The cost-effectiveness of network-based interventions has yet to be established. We hypothesise that such interventions would be cost-effective given their reliance on ‘free’ human capital and potential to increase the reach, effectiveness, and maintenance of health behaviour interventions [40]. To the best of our knowledge, only one study conducted a cost-effectiveness analysis [41], and it found the intervention to be cost-effective and is now implemented at scale using a social enterprise model [42]. Kim and colleagues (2015) [13] suggested that network interventions could be particularly useful in resource- and infrastructure-limited areas, where networks could be used to increase the number of people engaged or could enhance the spread and adoption of those interventions.

An additional priority for future research should be adolescent populations. The strong empirical evidence base for the association between social networks and health behaviours in adolescents has rarely been applied in interventions in this population, and we found only two studies among adolescent populations. Therefore, given the compelling evidence base, including strong evidence for peer influence on adolescent health behaviours, and rich information on social network mechanisms in well-defined social network structures (typically peer networks within school settings), this area is ripe for network-based interventions, which would bridge the gap between the empirical evidence and current intervention approaches. Furthermore, none of the included studies involved social networking platforms. The pervasive use of online social networking platforms, particularly in adolescents, may help drive evaluative and methodological innovation for network interventions. Social networking sites inherently have extant social networks and should be further explored, albeit in light of acknowledged ethical and implementation challenges [43]. These platforms may hold promise for diffusion of information and ‘simple’ behaviour change [44], although initial evidence suggests online social ties may have less impact on complex behaviour change [45].

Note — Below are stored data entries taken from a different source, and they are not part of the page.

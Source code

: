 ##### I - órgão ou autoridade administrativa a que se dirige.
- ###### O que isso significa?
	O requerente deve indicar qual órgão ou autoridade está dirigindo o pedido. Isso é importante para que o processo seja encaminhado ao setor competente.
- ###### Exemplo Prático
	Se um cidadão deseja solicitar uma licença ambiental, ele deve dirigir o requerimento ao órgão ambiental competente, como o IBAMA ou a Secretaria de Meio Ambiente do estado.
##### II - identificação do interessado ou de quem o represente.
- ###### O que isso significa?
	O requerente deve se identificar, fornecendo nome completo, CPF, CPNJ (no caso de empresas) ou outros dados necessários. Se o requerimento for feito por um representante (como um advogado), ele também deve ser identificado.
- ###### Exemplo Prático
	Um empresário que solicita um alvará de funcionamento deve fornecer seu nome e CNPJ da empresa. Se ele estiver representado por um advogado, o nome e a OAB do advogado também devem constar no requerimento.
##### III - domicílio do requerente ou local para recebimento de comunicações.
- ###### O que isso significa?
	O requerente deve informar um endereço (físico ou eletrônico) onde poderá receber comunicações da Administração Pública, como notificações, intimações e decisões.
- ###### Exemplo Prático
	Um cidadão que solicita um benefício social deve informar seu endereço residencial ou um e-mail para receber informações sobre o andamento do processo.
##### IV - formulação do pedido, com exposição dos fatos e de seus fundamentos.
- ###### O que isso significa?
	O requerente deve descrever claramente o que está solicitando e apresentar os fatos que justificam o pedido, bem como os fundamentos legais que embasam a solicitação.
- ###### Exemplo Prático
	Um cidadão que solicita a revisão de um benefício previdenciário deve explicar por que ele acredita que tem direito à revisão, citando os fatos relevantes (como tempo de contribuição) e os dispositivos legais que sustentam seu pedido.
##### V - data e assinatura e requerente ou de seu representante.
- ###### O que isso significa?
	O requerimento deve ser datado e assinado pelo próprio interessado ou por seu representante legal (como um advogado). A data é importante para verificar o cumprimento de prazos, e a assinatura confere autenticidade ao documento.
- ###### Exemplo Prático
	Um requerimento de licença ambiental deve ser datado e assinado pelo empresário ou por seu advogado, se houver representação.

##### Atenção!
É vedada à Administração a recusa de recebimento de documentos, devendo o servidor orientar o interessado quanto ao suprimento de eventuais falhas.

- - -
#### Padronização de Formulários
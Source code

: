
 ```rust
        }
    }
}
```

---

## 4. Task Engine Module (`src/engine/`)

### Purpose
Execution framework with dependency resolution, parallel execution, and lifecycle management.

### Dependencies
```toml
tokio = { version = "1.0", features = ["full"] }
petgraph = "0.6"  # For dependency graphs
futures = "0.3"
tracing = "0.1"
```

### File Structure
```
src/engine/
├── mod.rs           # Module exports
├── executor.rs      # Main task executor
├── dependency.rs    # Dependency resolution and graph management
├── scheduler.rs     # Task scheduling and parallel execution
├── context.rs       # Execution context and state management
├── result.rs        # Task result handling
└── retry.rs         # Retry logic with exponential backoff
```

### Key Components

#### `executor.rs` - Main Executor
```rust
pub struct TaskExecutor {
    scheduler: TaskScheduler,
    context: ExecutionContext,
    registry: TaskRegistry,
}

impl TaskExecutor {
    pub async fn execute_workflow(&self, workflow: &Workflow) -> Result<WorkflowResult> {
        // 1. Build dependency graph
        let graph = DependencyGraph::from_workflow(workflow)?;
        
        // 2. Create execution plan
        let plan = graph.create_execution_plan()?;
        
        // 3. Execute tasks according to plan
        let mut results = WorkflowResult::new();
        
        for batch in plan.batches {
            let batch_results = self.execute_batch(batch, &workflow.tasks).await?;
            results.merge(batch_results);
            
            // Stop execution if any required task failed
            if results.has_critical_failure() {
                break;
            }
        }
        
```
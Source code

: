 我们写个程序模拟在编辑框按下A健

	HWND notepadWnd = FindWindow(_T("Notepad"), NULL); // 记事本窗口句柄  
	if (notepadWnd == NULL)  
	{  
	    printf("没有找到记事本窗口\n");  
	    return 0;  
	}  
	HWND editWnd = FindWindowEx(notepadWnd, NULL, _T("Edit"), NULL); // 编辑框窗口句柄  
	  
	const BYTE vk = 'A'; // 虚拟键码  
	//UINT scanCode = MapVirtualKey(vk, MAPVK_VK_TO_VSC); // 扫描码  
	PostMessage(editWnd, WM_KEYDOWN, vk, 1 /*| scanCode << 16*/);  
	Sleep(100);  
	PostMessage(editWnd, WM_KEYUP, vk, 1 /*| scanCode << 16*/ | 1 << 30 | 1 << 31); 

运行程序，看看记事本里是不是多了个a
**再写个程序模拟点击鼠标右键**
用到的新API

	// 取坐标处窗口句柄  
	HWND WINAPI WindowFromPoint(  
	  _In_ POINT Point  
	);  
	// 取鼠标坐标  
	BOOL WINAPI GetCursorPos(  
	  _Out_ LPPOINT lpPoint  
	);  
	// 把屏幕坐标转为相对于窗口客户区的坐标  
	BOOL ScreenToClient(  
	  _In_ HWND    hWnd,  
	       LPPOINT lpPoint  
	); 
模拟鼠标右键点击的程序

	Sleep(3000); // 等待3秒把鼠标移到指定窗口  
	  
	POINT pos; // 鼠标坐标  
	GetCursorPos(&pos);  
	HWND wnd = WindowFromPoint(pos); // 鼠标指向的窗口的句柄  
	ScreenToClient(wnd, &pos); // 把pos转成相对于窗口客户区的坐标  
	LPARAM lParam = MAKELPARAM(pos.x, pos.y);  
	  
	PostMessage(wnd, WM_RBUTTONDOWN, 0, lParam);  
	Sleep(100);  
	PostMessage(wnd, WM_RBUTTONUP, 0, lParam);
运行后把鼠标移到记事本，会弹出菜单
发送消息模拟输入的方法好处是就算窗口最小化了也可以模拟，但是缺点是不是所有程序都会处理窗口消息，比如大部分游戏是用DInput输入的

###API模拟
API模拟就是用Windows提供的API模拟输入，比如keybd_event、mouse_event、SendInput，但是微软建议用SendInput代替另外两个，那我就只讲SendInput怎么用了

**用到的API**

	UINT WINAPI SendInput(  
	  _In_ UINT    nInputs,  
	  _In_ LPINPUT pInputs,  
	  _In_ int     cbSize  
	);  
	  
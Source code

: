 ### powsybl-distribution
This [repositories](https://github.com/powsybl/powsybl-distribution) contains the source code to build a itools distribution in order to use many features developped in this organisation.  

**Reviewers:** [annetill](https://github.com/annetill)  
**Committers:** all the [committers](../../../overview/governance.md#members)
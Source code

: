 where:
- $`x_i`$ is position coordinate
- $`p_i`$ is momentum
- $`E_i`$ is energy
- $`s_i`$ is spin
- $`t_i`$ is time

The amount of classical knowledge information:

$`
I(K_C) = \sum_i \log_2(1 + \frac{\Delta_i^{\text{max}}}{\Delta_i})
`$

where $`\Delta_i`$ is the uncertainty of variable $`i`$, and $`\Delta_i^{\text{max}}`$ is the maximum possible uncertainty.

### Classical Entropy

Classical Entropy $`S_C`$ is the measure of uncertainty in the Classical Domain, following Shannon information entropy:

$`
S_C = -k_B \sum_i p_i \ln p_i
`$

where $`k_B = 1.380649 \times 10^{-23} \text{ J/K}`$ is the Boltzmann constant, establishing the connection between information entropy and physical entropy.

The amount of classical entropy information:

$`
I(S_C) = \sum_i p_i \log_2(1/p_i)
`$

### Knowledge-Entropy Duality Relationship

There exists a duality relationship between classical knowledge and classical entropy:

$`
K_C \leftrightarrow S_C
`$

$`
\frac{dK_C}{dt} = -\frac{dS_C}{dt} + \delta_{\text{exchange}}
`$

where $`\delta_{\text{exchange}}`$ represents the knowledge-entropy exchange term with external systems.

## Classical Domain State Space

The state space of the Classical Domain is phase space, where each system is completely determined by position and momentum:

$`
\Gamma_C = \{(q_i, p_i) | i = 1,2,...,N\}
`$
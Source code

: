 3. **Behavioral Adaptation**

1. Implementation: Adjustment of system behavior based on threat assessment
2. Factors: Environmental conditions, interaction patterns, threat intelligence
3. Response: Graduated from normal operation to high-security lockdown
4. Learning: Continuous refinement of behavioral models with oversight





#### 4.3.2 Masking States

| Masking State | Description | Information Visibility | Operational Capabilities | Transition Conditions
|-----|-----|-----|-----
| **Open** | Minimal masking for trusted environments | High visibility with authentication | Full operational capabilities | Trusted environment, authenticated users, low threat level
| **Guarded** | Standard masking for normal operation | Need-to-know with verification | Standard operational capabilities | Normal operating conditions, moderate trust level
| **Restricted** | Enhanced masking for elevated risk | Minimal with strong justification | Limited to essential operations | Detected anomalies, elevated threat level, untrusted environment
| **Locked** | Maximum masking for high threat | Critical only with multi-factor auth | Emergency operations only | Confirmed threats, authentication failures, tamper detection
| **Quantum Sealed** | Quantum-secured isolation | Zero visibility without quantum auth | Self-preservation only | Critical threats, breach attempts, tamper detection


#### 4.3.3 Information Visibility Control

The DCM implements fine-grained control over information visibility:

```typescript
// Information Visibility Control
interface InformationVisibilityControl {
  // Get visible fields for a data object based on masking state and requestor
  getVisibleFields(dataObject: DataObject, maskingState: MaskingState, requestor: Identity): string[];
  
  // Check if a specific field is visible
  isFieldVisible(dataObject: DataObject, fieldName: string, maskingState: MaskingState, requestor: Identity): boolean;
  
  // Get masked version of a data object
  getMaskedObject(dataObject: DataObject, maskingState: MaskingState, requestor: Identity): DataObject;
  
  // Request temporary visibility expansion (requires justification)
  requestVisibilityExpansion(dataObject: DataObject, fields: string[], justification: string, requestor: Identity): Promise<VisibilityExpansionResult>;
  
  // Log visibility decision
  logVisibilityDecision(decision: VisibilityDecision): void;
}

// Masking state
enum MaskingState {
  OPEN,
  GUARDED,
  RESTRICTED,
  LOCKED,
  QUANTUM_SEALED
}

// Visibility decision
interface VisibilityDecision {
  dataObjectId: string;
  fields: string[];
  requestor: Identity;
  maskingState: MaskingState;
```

In summary, our systematic review and meta-analysis was reported in line with PRISMA, following a registered protocol and assessing risk of bias using a well-established tool to provide what we believe to be the first systematic review and meta-analysis of the effectiveness of social network interventions for a range of health outcomes. The evidence demonstrates that health and well-being are connected through complex and dynamic webs of social networks and that harnessing these networks may be especially important for health behaviour. However, existing health interventions rarely include components designed to explicitly use social network phenomena to maximise the adoption or diffusion of health-related information or behaviour. As evident from our review, social network interventions have demonstrated evidence of intervention effectiveness both in the short and long term, across a range of behaviours, settings, and populations. We argue that network phenomena are inherent in our interventions but are currently being overlooked and subsequently underused [5]. In light of these findings, future research and health behaviour interventions should account for the social networks in which individuals are embedded.

Supporting information

S1 Text. Methodology—Details of methods and search strategies.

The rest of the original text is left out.